Dataset extract: Begin
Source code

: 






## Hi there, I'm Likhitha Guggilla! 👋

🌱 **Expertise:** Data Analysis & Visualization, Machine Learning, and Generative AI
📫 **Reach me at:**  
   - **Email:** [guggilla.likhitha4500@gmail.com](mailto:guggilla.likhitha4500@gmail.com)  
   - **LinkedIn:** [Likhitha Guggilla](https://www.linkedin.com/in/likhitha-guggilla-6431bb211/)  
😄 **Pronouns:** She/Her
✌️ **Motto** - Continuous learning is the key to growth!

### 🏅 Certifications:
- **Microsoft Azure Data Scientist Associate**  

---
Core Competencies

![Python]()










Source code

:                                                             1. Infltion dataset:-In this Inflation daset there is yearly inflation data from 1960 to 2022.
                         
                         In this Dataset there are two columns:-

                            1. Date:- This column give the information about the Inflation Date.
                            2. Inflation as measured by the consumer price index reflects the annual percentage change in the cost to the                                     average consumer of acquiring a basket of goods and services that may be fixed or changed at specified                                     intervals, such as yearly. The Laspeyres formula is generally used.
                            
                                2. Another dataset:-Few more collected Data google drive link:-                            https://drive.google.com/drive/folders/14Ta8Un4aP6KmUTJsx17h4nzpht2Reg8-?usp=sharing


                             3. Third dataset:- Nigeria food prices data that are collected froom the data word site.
Dataset extract: End
Copy all the data. Match it exactly.

Source code

: 






## Hi there, I'm Likhitha Guggilla! 👋

🌱 **Expertise:** Data Analysis & Visualization, Machine Learning, and Generative AI
📫 **Reach me at:**  
   - **Email:** [guggilla.likhitha4500@gmail.com](mailto:guggilla.likhitha4500@gmail.com)  
   - **LinkedIn:** [Likhitha Guggilla](https://www.linkedin.com/in/likhitha-guggilla-6431bb211/)  
😄 **Pronouns:** She/Her
✌️ **Motto** - Continuous learning is the key to growth!

### 🏅 Certifications:
- **Microsoft Azure Data Scientist Associate**  

---
Core Competencies

![Python]()










Source code

:                                                             1. Infltion dataset:-In this Inflation daset there is yearly inflation data from 1960 to 2022.
                         
                         In this Dataset there are two columns:-

                            1. Date:- This column give the information about the Inflation Date.
                            2. Inflation as measured by the consumer price index reflects the annual percentage change in the cost to the                                     average consumer of acquiring a basket of goods and services that may be fixed or changed at specified                                     intervals, such as yearly. The Laspeyres formula is generally used.
                            
                                2. Another dataset:-Few more collected Data google drive link:-                            https://drive.google.com/drive/folders/14Ta8Un4aP6KmUTJsx17h4nzpht2Reg8-?usp=sharing


                             3. Third dataset:- Nigeria food prices data that are collected froom the data word site.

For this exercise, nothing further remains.